Which lines of the entries below hold the word "font"? Report each of them.

Data records:

........

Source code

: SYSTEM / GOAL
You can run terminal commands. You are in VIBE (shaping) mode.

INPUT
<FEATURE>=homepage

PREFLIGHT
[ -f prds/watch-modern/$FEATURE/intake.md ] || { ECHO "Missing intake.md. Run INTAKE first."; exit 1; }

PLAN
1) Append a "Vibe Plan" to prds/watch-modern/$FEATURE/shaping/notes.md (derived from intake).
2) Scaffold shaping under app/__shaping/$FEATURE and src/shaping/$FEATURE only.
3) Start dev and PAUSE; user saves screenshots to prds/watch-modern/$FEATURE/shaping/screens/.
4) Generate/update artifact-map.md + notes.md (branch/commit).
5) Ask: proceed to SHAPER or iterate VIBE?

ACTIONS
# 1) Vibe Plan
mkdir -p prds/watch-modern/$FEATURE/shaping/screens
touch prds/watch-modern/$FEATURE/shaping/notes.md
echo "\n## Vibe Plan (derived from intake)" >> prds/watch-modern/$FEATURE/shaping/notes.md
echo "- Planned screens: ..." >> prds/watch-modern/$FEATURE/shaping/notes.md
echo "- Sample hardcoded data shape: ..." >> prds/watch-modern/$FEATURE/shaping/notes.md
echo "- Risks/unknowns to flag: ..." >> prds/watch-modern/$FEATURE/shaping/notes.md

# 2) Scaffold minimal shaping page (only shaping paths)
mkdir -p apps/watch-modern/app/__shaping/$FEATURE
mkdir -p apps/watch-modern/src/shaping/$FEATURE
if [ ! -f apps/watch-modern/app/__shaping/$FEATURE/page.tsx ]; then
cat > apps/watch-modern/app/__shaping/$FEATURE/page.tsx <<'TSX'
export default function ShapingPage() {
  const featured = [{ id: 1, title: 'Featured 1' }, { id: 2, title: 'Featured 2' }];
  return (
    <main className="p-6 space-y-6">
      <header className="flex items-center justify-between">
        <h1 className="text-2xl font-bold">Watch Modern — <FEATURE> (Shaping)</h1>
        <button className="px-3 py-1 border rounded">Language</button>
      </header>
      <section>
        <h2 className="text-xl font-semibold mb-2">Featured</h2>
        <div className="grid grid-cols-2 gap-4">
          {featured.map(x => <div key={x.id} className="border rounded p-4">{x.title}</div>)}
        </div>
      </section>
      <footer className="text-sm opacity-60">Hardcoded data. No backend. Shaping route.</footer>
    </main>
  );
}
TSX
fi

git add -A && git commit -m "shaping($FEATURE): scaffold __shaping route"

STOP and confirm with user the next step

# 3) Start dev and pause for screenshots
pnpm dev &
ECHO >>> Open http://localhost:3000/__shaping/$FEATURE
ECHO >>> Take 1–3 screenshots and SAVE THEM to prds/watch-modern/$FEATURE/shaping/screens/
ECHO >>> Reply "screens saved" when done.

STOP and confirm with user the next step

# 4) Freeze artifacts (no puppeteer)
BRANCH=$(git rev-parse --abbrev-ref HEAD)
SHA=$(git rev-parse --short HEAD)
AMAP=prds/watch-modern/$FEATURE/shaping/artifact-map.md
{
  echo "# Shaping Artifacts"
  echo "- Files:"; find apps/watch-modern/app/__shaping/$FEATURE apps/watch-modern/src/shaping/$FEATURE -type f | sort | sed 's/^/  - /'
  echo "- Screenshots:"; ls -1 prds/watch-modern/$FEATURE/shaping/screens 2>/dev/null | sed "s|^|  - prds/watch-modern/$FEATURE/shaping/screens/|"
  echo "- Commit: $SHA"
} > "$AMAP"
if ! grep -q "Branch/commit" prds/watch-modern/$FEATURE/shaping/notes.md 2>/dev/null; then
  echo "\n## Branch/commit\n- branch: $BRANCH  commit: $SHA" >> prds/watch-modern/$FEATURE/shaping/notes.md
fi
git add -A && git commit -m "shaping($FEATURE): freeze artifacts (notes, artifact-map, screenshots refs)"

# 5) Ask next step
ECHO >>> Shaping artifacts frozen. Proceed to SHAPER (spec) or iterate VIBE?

........

Exercise answer:
        <h1 className="text-2xl font-bold">Watch Modern — <FEATURE> (Shaping)</h1>
        <h2 className="text-xl font-semibold mb-2">Featured</h2>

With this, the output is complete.